The mourning of Prince's life after the pop culture icon's untimely death in April is showing no signs of letting up, but perhaps one bright spot for his fans beyond his music is the fact that his movies will live on forever. One of his most celebrated cinematic efforts is "Purple Rain," which was released July 27, 1984, and spawned one of the most celebrated soundtracks of all time.

Prince fans are no doubt celebrating one of the singer's signature musical offerings by keeping "Purple Rain" on repeat on both the stereo as well as the DVD or Blu Ray player, but even the most ardent fan of the film may not know some of the more obscure facts about the motion picture.

To be sure, here are 10 things every "Purple Rain" fan should know about the Minnesotan's first foray into film, courtesy of NME, the New York Post and Mental Floss.

1. The original title of the film was actually "Dreams."

2.  The film cost $7 million to make but raked in a whopping $68.4 million.

3. Members of Prince's band — the Revolution — Wendy Melvoin and Lisa Coleman were in a romantic relationship during filming, but that fact was never confirmed until much later.
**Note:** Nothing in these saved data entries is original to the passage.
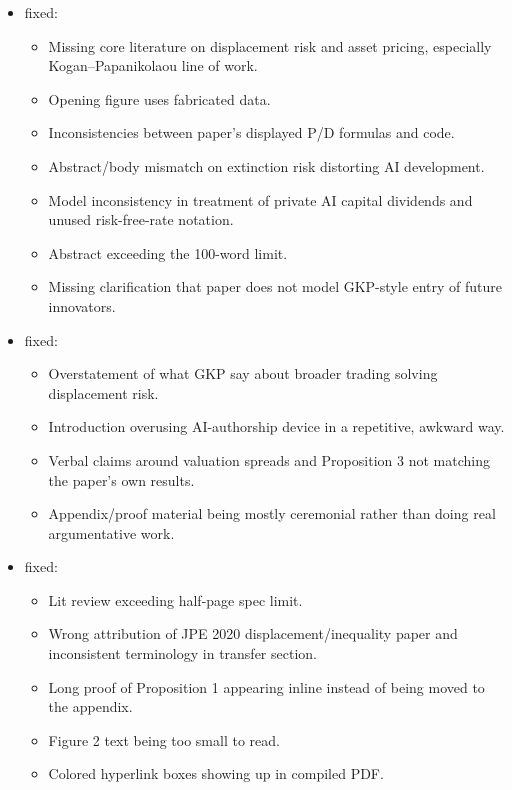 \begin{itemize}
\item {} fixed:
\begin{itemize}
\item Missing core literature on displacement risk and asset pricing, especially Kogan--Papanikolaou line of work.
\item Opening figure uses fabricated data.
\item Inconsistencies between paper's displayed P/D formulas and code.
\item Abstract/body mismatch on extinction risk distorting AI development.
\item Model inconsistency in treatment of private AI capital dividends and unused risk-free-rate notation.
\item Abstract exceeding the 100-word limit.
\item Missing clarification that paper does not model GKP-style entry of future innovators.
\end{itemize}

\item {} fixed:
\begin{itemize}
\item Overstatement of what GKP say about broader trading solving displacement risk.
\item Introduction overusing AI-authorship device in a repetitive, awkward way.
\item Verbal claims around valuation spreads and Proposition 3 not matching the paper's own results.
\item Appendix/proof material being mostly ceremonial rather than doing real argumentative work.
\end{itemize}

\item {} fixed:
\begin{itemize}
\item Lit review exceeding half-page spec limit.
\item Wrong attribution of JPE 2020 displacement/inequality paper and inconsistent terminology in transfer section.
\item Long proof of Proposition 1 appearing inline instead of being moved to the appendix.
\item Figure 2 text being too small to read.
\item Colored hyperlink boxes showing up in compiled PDF.
\end{itemize}


\end{itemize}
Their relationship spanned two decades.

4. Vanity, one of Prince's protégé's — and love interests — was supposed to star as the female lead but the couple broke up, forcing the singer to choose Apollonia after Jennifer Beals declined the starring role.

5. Both Morris Day and the Time as well as the Revolution were forced to take dancing classes taught by the Minnesota Dance Theatre as a way to get them in shape for the film. 
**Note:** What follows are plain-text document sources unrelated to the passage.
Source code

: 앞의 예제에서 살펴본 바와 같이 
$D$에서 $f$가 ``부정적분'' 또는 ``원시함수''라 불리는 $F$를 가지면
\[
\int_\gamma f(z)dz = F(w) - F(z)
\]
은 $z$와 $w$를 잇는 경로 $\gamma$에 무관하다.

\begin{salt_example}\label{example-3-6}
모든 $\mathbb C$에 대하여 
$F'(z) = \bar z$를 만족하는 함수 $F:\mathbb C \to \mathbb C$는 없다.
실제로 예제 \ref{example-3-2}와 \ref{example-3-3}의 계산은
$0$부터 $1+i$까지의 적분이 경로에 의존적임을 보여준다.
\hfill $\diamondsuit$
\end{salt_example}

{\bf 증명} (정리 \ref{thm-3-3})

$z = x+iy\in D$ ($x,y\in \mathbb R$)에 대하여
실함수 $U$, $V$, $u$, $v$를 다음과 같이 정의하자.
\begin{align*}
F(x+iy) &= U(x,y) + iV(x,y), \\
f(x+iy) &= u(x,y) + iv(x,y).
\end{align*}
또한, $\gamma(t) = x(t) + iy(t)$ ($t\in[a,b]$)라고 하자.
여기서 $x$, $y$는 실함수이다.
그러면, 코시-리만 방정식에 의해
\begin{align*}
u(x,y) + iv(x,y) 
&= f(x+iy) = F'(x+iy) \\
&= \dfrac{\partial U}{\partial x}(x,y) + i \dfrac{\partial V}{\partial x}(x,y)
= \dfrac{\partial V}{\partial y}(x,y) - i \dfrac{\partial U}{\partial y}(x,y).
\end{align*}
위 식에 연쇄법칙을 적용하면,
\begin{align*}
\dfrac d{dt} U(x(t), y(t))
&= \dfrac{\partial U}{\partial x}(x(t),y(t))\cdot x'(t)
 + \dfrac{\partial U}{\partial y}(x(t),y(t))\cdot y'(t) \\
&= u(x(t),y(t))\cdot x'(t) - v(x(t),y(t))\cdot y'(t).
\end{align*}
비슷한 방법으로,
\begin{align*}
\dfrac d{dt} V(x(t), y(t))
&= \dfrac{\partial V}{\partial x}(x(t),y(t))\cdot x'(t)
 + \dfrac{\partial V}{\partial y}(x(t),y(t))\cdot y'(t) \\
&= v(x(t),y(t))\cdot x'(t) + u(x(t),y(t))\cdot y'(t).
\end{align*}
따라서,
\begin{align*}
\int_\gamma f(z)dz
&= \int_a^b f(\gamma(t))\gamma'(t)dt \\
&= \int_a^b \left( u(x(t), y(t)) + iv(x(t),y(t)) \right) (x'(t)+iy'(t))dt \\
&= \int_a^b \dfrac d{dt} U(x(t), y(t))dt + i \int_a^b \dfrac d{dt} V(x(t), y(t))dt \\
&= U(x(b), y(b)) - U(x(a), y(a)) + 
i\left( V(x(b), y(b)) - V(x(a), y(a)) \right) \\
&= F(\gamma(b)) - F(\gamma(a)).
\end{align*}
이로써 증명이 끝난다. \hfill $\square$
6. The motorcycle Prince rode in the movie is a one-of-a-kind, custom made vehicle — a souped up version of a 1981 Honda CB400A.
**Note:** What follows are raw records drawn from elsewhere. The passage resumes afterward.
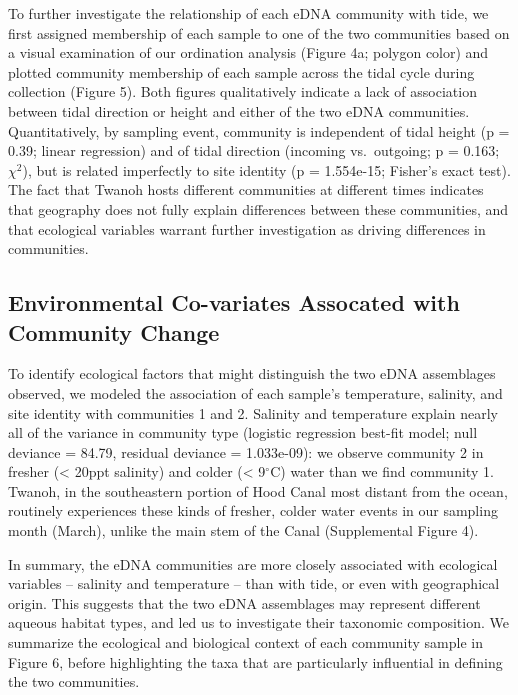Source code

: \documentclass[fleqn,10pt,lineno]{wlpeerj} %
\begin{document}
To further investigate the relationship of each eDNA community with
tide, we first assigned membership of each sample to one of the two
communities based on a visual examination of our ordination analysis
(Figure 4a; polygon color) and plotted community membership of each
sample across the tidal cycle during collection (Figure 5). Both figures
qualitatively indicate a lack of association between tidal direction or
height and either of the two eDNA communities. Quantitatively, by
sampling event, community is independent of tidal height (p = 0.39;
linear regression) and of tidal direction (incoming vs.~outgoing; p =
0.163; \(\chi^2\)), but is related imperfectly to site identity (p =
1.554e-15; Fisher's exact test). The fact that Twanoh hosts different
communities at different times indicates that geography does not fully
explain differences between these communities, and that ecological
variables warrant further investigation as driving differences in
communities.

\subsection{Environmental Co-variates Assocated with Community
Change}\label{environmental-co-variates-assocated-with-community-change}

To identify ecological factors that might distinguish the two eDNA
assemblages observed, we modeled the association of each sample's
temperature, salinity, and site identity with communities 1 and 2.
Salinity and temperature explain nearly all of the variance in community
type (logistic regression best-fit model; null deviance = 84.79,
residual deviance = 1.033e-09): we observe community 2 in fresher
(\textless{} 20ppt salinity) and colder (\textless{} 9\(^\circ\)C) water
than we find community 1. Twanoh, in the southeastern portion of Hood
Canal most distant from the ocean, routinely experiences these kinds of
fresher, colder water events in our sampling month (March), unlike the
main stem of the Canal (Supplemental Figure 4).

In summary, the eDNA communities are more closely associated with
ecological variables -- salinity and temperature -- than with tide, or
even with geographical origin. This suggests that the two eDNA
assemblages may represent different aqueous habitat types, and led us to
investigate their taxonomic composition. We summarize the ecological and
biological context of each community sample in Figure 6, before
highlighting the taxa that are particularly influential in defining the
two communities.
\end{document}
7. The scene where Apollonia "purified" herself in Lake Minnetonka landed her a case of hypothermia because it was shot in November in Minnesota.

8. The nightclub in which many performance scenes were filmed was paid $100,000 to stay closed for the better part of a month for production. Prince and the other groups ended up needing just one week to complete everything. 

9. The erotic song, "Darling Nikki," scorned Al Gore's wife, Tipper Gore, what with its explicit lyrics. While the song was obviously included in the movie, its inclusion resulted in Parental Advisory stickers for the soundtrack.

10. The iconic song, "When Doves Cry," almost didn't make the cut for the movie because Prince's manager thought the lack of a bass line would prevent it from becoming a hit. Suffice to say, he was wrong.